Urteil
Wiener Gericht bestätigt Polizeigewalt bei Lobau-Protest
Im Februar vergangenen Jahres wurde eine Baumbesetzung in der Donaustadt geräumt. Ein Aktivist der Klima-Bewegung "LobauBleibt" wurde später im Polizeianhaltezentrum von einem Beamten verletzt. Das hat jetzt ein Gericht bestätigt.

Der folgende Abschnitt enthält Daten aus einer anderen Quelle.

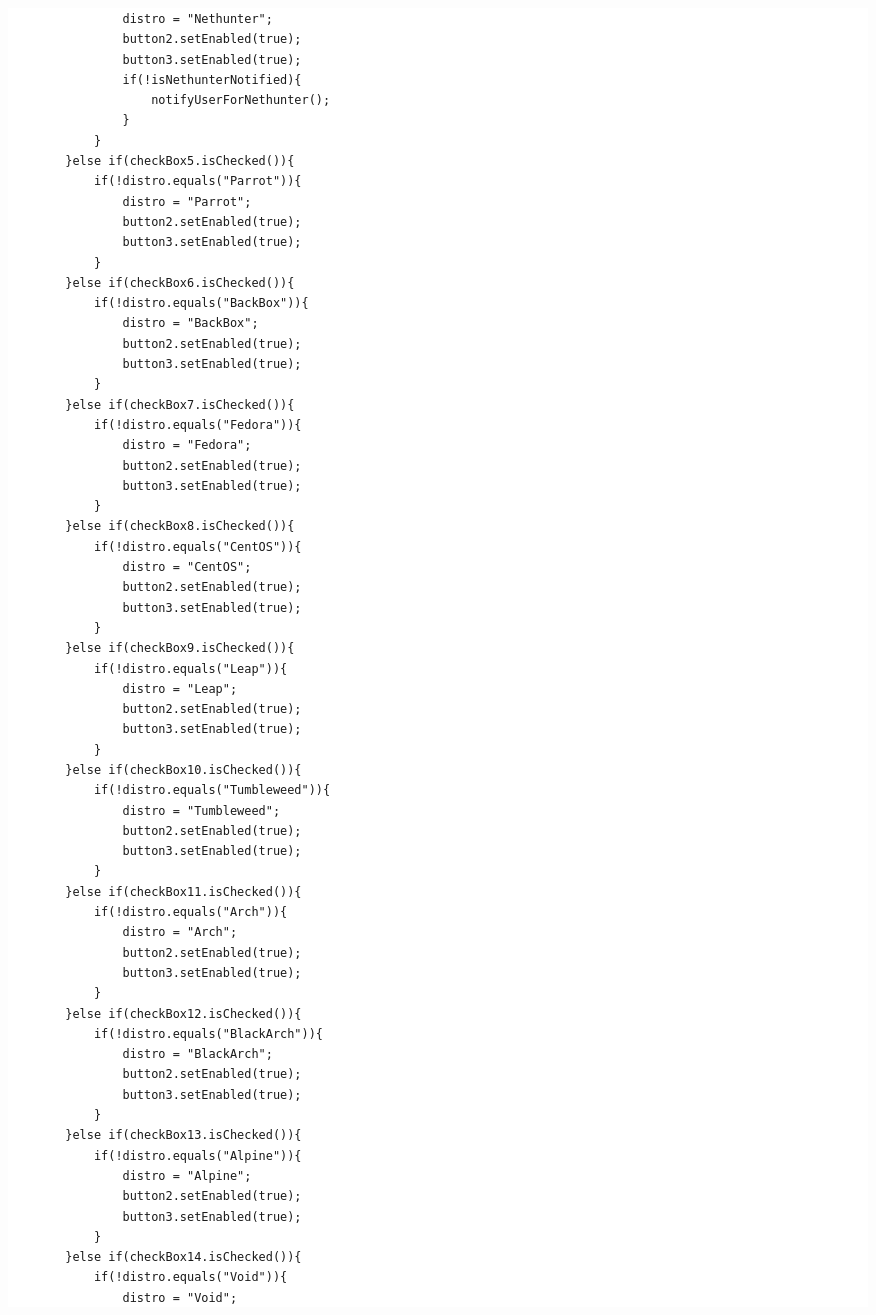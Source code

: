                    distro = "Nethunter";
                    button2.setEnabled(true);
                    button3.setEnabled(true);
                    if(!isNethunterNotified){
                        notifyUserForNethunter();
                    }
                }
            }else if(checkBox5.isChecked()){
                if(!distro.equals("Parrot")){
                    distro = "Parrot";
                    button2.setEnabled(true);
                    button3.setEnabled(true);
                }
            }else if(checkBox6.isChecked()){
                if(!distro.equals("BackBox")){
                    distro = "BackBox";
                    button2.setEnabled(true);
                    button3.setEnabled(true);
                }
            }else if(checkBox7.isChecked()){
                if(!distro.equals("Fedora")){
                    distro = "Fedora";
                    button2.setEnabled(true);
                    button3.setEnabled(true);
                }
            }else if(checkBox8.isChecked()){
                if(!distro.equals("CentOS")){
                    distro = "CentOS";
                    button2.setEnabled(true);
                    button3.setEnabled(true);
                }
            }else if(checkBox9.isChecked()){
                if(!distro.equals("Leap")){
                    distro = "Leap";
                    button2.setEnabled(true);
                    button3.setEnabled(true);
                }
            }else if(checkBox10.isChecked()){
                if(!distro.equals("Tumbleweed")){
                    distro = "Tumbleweed";
                    button2.setEnabled(true);
                    button3.setEnabled(true);
                }
            }else if(checkBox11.isChecked()){
                if(!distro.equals("Arch")){
                    distro = "Arch";
                    button2.setEnabled(true);
                    button3.setEnabled(true);
                }
            }else if(checkBox12.isChecked()){
                if(!distro.equals("BlackArch")){
                    distro = "BlackArch";
                    button2.setEnabled(true);
                    button3.setEnabled(true);
                }
            }else if(checkBox13.isChecked()){
                if(!distro.equals("Alpine")){
                    distro = "Alpine";
                    button2.setEnabled(true);
                    button3.setEnabled(true);
                }
            }else if(checkBox14.isChecked()){
                if(!distro.equals("Void")){
                    distro = "Void";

WIEN/DONAUSTADT/ALSERGRUND. Vor knapp einem Jahr gab es mehrere Räumungen des Lobau-Protestcamps in der Donaustädter Hausfeldstraße innerhalb weniger Wochen. Während der Protestwelle haben mehrere Klimaaktivistinnen und -aktivisten der Bewegung "LobauBleibt" am 19. Februar in der Quadenstraße einen Baum besetzt und so gegen Rodungen für die geplante Stadtstraße demonstriert. Die BezirksZeitung berichtete damals:
Vor Ort wurde ein Großaufgebot der Polizei von WEGA-Spezialkräften unterstützt. Nach einigen Stunden wurde die nicht angemeldete Kundgebung geräumt. Vier Protestler wurden vorläufig festgenommen und in das Polizeianhaltezentrum (PAZ) Rossauer Lände gebracht. Dort soll ein Polizist einem 49-jährigen Aktivisten die Rippe gebrochen haben. Der Mann beschwerte sich – mit Erfolg.

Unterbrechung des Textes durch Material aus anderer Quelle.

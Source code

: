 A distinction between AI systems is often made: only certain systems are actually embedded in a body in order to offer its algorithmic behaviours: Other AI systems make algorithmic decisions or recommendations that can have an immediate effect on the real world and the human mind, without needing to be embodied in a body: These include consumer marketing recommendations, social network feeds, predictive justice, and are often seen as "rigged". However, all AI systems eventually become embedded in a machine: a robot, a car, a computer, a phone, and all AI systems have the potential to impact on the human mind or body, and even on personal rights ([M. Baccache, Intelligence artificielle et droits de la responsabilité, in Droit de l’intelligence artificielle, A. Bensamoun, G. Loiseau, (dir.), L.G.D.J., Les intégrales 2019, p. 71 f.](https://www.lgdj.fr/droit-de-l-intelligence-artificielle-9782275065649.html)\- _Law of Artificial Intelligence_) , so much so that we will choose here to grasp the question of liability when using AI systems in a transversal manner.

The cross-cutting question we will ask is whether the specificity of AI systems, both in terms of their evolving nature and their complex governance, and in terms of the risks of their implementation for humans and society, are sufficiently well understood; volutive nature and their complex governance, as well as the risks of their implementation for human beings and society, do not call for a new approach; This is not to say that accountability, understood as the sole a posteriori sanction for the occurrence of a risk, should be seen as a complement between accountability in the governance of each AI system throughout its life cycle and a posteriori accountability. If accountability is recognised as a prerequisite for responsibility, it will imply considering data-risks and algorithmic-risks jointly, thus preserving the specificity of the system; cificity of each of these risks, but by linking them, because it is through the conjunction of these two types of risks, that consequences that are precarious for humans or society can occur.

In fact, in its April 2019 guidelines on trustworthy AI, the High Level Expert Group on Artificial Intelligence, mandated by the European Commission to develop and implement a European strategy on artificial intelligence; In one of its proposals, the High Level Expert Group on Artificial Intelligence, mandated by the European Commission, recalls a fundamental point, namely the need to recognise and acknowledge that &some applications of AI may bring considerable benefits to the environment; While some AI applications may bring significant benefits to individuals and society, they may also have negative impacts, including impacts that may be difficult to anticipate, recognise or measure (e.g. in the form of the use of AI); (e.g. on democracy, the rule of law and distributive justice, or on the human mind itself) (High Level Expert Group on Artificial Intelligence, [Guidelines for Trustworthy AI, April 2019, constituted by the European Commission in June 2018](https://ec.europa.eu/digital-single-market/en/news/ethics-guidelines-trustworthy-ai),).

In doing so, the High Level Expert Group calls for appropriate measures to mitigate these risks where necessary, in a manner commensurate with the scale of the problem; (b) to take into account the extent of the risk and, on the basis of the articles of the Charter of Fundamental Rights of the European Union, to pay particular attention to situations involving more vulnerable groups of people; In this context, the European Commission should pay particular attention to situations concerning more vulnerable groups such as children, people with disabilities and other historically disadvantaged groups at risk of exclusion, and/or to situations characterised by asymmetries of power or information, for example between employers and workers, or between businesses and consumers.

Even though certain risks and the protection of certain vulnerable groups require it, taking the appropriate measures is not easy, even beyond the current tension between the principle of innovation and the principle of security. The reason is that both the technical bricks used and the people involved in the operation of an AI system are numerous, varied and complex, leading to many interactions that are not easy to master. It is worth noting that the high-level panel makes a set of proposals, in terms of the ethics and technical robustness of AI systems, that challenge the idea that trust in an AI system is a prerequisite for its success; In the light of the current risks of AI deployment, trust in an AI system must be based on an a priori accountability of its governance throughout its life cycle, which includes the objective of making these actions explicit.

Denn am Donnerstag, 19. Jänner, hat das Verwaltungsgericht Wien der Maßnahmen- und Richtlinienbeschwerde des 49-Jährigen stattgegeben. Das polizeiliche Vorgehen gegen den Aktivisten, der nach der Räumung zwecks Identitätsfeststellung ins PAZ gebracht worden war, war mehrfach rechtswidrig. Der Verwaltungsrichter Wolfgang Helm sagte bereits nach der Einvernahme des Aktivisten sowie der anschließenden Befragung von zwei Polizisten, dass man die unverhältnismäßige Gewaltanwendung "schwer bestreiten" kann.
2.400 Euro Aufwandersatz
Laut Helm agierte die Polizei "mit unverhältnismäßiger Körperkraft" gegen den Aktivisten, um von diesem ein Lichtbild anfertigen zu können. Außerdem wurde der Aktivist mit einer gebrochenen Rippe "ohne ausreichende ärztliche oder medizinische Behandlung zu lange angehalten", so der Richter.

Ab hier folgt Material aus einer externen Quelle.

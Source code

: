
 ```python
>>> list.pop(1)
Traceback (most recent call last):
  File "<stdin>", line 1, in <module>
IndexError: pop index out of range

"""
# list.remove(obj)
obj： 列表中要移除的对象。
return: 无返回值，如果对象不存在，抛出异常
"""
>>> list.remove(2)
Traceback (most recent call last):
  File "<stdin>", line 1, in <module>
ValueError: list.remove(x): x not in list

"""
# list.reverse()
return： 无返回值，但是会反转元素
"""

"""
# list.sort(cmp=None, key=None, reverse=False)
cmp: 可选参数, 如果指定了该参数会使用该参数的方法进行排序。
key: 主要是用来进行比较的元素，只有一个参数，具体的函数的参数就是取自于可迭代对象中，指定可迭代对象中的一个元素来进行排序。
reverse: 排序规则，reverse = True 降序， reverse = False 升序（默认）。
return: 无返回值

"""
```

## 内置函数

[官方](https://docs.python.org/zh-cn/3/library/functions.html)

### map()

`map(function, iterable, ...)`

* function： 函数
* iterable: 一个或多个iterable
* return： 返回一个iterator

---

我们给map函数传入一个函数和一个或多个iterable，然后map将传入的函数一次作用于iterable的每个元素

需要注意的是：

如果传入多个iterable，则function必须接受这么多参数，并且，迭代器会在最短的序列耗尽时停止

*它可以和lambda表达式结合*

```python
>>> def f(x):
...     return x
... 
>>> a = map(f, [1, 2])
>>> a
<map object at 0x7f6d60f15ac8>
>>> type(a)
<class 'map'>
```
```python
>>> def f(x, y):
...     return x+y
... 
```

Jetzt muss die Wiener Polizei dem Aktivisten binnen zwei Wochen 2.397 Euro an Aufwandersatz für Schriftsätze und sonstige Kosten leisten. Kein ordentliches Rechtsmittel ist gegen dieses Erkenntnis zulässig, berichtet "APA".
"Keine Gewalt" vs. "gewaltsam weggezerrt"
Am 19. Februar 2022 gab es bereits unterschiedliche Angaben zum Polizeieinsatz. Damals sagte ein Polizeisprecher, die auf der Holzplattform postierten Aktivisten wurden nach der Bekanntgabe der Auflösung der Versammlung mithilfe eines Cobra-Spezialfahrzeugs vom Baum geholt. Es habe laut der Polizei "keine Gewaltanwendung" gegeben. Doch die "LobauBleibt"-Bewegung behauptete, dass "junge Menschen gewaltsam weggezerrt" worden seien.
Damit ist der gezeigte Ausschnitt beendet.